All spousal support orders or agreements can be adjusted if circumstances change. The Divorce Act permits applications to change support and most separation agreements include a mechanism to adjust the support. A troublesome issue may be the trigger for a change. Under the Divorce Act a support order can be changed if there is a material (or significant) change that was not foreseeable or foreseen when the initial order was made. Of course, eventual retirement, not to mention decline and death are as universally foreseeable as taxes for all of us. That reality means that to restrict support adjustments to changes that are utterly unforeseen or unforeseeable is a very high threshold. Because of that, many court orders and separation agreements now provide that support can be changed even if the material change was foreseeable. There are still many orders and agreements out there without such special provision and in those cases it may be challenging for a payor spouse to have his or her support payments reduced or terminated because of retirement.

Whatever the legal standard may be, however, there is a practical problem to a support recipient trying to enforce a spousal support order against a payor who no longer has adequate means to pay. This is a real concern for a recipient spouse who has not managed to find another source of income. After all, you can’t get blood from a stone. Spousal support is an important and necessary means to share the financial impact of separation or one spouse bearing an unfair share of the financial burden from child care or the allocation of household responsibilities during a marriage. Yet pousal support cannot be treated as akin to a defined benefit pension plan for the recipient. Spousal support is too fraught with risk of the payor’s financial limitations, not to mention potential ill health.

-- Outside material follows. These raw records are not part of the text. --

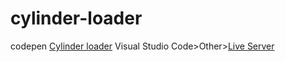 # cylinder-loader

codepen [Cylinder loader](https://codepen.io/thibaudbe/pen/iAwIs)
Visual Studio Code>Other>[Live Server](https://marketplace.visualstudio.com/items?itemName=ritwickdey.LiveServer)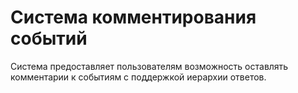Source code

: # Система комментирования событий
Система предоставляет пользователям возможность оставлять комментарии к событиям с поддержкой иерархии ответов.
# 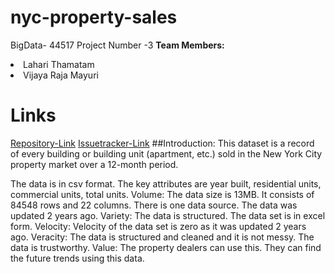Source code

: # nyc-property-sales
BigData- 44517
Project Number -3
<b>Team Members:</b>
  <li>Lahari Thamatam</li>
  <li>Vijaya Raja Mayuri</li>
  <liSneha Ojha</li>
  
  # Links
  [Repository-Link](https://github.com/Thamatamlahari/nyc-property-sales)
  [Issuetracker-Link](https://github.com/Thamatamlahari/nyc-property-sales/issues)
 ##Introduction:
 This dataset is a record of every building or building unit (apartment, etc.) sold in the New York City property market over a 12-month period.
 
The data is in csv format.
The key attributes are year built, residential units, commercial units, total units.
Volume: The data size is 13MB. It consists of 84548 rows and 22 columns. There is one data source. The data was updated 2 years ago.
Variety: The data is structured. The data set is in excel form.
Velocity: Velocity of the data set is zero as it was updated 2 years ago.
Veracity: The data is structured and cleaned and it is not messy. The data is trustworthy.
Value: The property dealers can use this. They can find the future trends using this data.



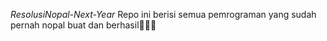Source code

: *ResolusiNopal-Next-Year*
Repo ini berisi semua pemrograman yang sudah pernah nopal buat dan berhasil🌻🔥🐺

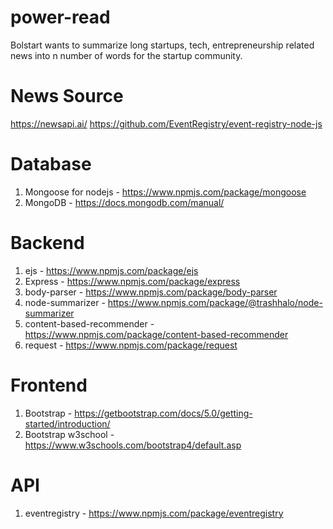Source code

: # power-read
Bolstart wants to summarize long startups, tech, entrepreneurship related news into n number of words for the startup community.

# News Source
 https://newsapi.ai/
 https://github.com/EventRegistry/event-registry-node-js

# Database

1. Mongoose for nodejs - https://www.npmjs.com/package/mongoose
2. MongoDB - https://docs.mongodb.com/manual/

# Backend

1. ejs - https://www.npmjs.com/package/ejs
2. Express - https://www.npmjs.com/package/express
3. body-parser - https://www.npmjs.com/package/body-parser
4. node-summarizer - https://www.npmjs.com/package/@trashhalo/node-summarizer
5. content-based-recommender - https://www.npmjs.com/package/content-based-recommender
6. request - https://www.npmjs.com/package/request

# Frontend
1. Bootstrap - https://getbootstrap.com/docs/5.0/getting-started/introduction/
2. Bootstrap w3school - https://www.w3schools.com/bootstrap4/default.asp

# API
1. eventregistry - https://www.npmjs.com/package/eventregistry
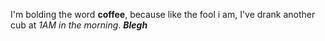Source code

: I'm bolding the word **coffee**, because like the fool i am, I've drank another cub at *1AM in the morning*.
__*Blegh*__
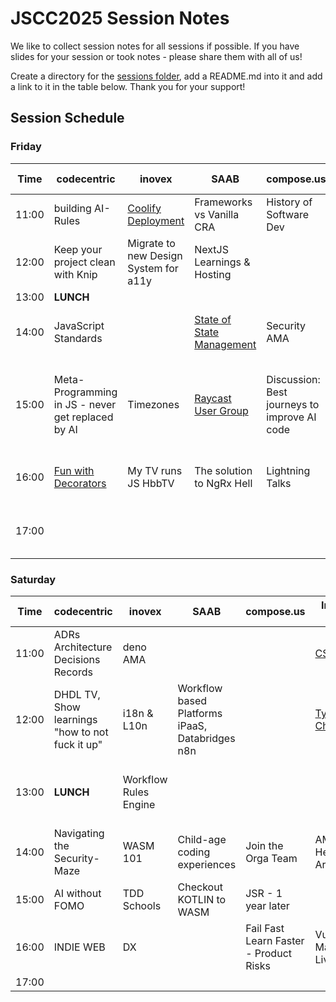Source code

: # JSCC2025 Session Notes

We like to collect session notes for all sessions if possible. If you have slides for your session or took notes - please share them with all of us!

Create a directory for the [sessions folder](./sessions), add a README.md into it and add a link to it in the table below. Thank you for your support!

## Session Schedule

### Friday

| Time  | codecentric                                           | inovex                                | SAAB                                                              | compose.us                                   | In-Fi-De-Go                             | twilio                     | peerigon                       | Tiffinger & Thiel                                                                 | d-a-t                  | HAT                                                      |
|-------|-------------------------------------------------------|---------------------------------------|-------------------------------------------------------------------|----------------------------------------------|-----------------------------------------|----------------------------|--------------------------------|-----------------------------------------------------------------------------------|------------------------|----------------------------------------------------------|
| 11:00 | building AI-Rules                                     | [Coolify Deployment](./sessions/coolify)                    | Frameworks vs Vanilla CRA                                         | History of Software Dev                      | Parametrix for CAD                      | [CSS Battle](./sessions/css-battle)                  | You don't need JS              |                                                                                   |                        | JSCC Live                                                |
| 12:00 | Keep your project clean with Knip                     | Migrate to new Design System for a11y | NextJS Learnings & Hosting                                        |                                              | Tauri                                   | Deno Deploy EA             |                                | [Side Projects about Side Projects](./sessions/side-projects-about-side-projects) |                        |                                                          |
| 13:00 | **LUNCH**                                             |                                       |                                                                   |                                              |                                         |                            |                                |                                                                                   |                        |                                                          |
| 14:00 | JavaScript Standards                                  |                                       | [State of State Management](./sessions/state-of-state-management) | Security AMA                                 | Social Media Exports Tool               | Fun w/ OpenAI Realtime API |                                | Thinking about Performance                                                        | Wrapper Web Components |                                                          |
| 15:00 | Meta-Programming in JS - never get replaced by AI     | Timezones                             | [Raycast User Group](./sessions/raycast)                                                | Discussion: Best journeys to improve AI code | web components + fan engineer by Design | Local first ?              | Green Software                 |                                                                                   |                        | Estimation Planning SCRUM Waterfall - What works really? |
| 16:00 | [Fun with Decorators](./sessions/fun-with-decorators) | My TV runs JS HbbTV                   | The solution to NgRx Hell                                         | Lightning Talks                              |                                         |                            | Philosophie of Software Design |                                                                                   |                        |                                                          |
| 17:00 |                                                       |                                       |                                                                   |                                              |                                         |                            |                                |                                                                                   |                        | endo runs JS untrusted Code                              |

### Saturday

| Time  | codecentric                                     | inovex                | SAAB                                            | compose.us         | In-Fi-De-Go                                   | twilio                          | peerigon                                              | Tiffinger & Thiel          | d-a-t                               | HAT                   | Some place else                         |
|-------|-------------------------------------------------|-----------------------|-------------------------------------------------|--------------------|-----------------------------------------------|---------------------------------|-------------------------------------------------------|----------------------------|-------------------------------------|-----------------------|-----------------------------------------|
| 11:00 | ADRs Architecture Decisions Records             | deno AMA              |                                                 |                    | [CSS Battle](./sessions/css-battle)           | visual editors                  | Commercial Open Source                                |                            | How does some "AI" remember things? |                       |                                         |
| 12:00 | DHDL TV, Show learnings "how to not fuck it up" | i18n & L10n           | Workflow based Platforms iPaaS, Databridges n8n |                    | [Type Challenges](./sessions/type-challenges) | Multicore Web Assembly          |                                                       | GraphQL Options            | Imposter syndrome                   | Changelogs & Roadmaps | Streaming Architecture                  |
| 13:00 | **LUNCH**                                       | Workflow Rules Engine |                                                 |                    |                                               |                                 |                                                       |                            |                                     |                       | Transfer OSS Maintainer / Language Café |
| 14:00 | Navigating the Security-Maze                    | WASM 101              | Child-age coding experiences                    | Join the Orga Team | AMA Hexagonal Architecture                    | #jslang JavaScript the language | [Async Local Storage](./sessions/async-local-storage) |                            |                                     |                       |                                         |
| 15:00 | AI without FOMO                                 | TDD Schools           | Checkout KOTLIN to WASM                         | JSR - 1 year later |                                               |                                 |                                                       | localfirst.conf - its real |                                     |                       |                                         |
| 16:00 | INDIE WEB                                       | DX                    |                                                 | Fail Fast Learn Faster - Product Risks | Vue State Management Live Coding              | TDD Schools (you pick - Kata)   |                                                       |                            |                                     |                       |                                         |
| 17:00 |                                                 |                       |                                                 |                    |                                               |                                 |                                                       |                            |                                     |                       |                                         |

Indefinite spousal support awards are not forever. For those who have such awards, it is well worth reviewing them in advance of retirement and as part of sensible retirement planning. A renegotiation and, potentially, a court action may be necessary to sort out how much needs to be paid and for how long. For separated boomers that is likely the only option left. For Generation X and younger separating spouses it makes sense to plan for these issues when the initial settlement or order is reached. That means taking into account eventual retirement or ill health, considering a long but fixed time limit to age 65 or a review at 65. It also means that spousal support recipients should focus on doing whatever they can to move towards financial independence if at all possible so that they are not so vulnerable in their old age.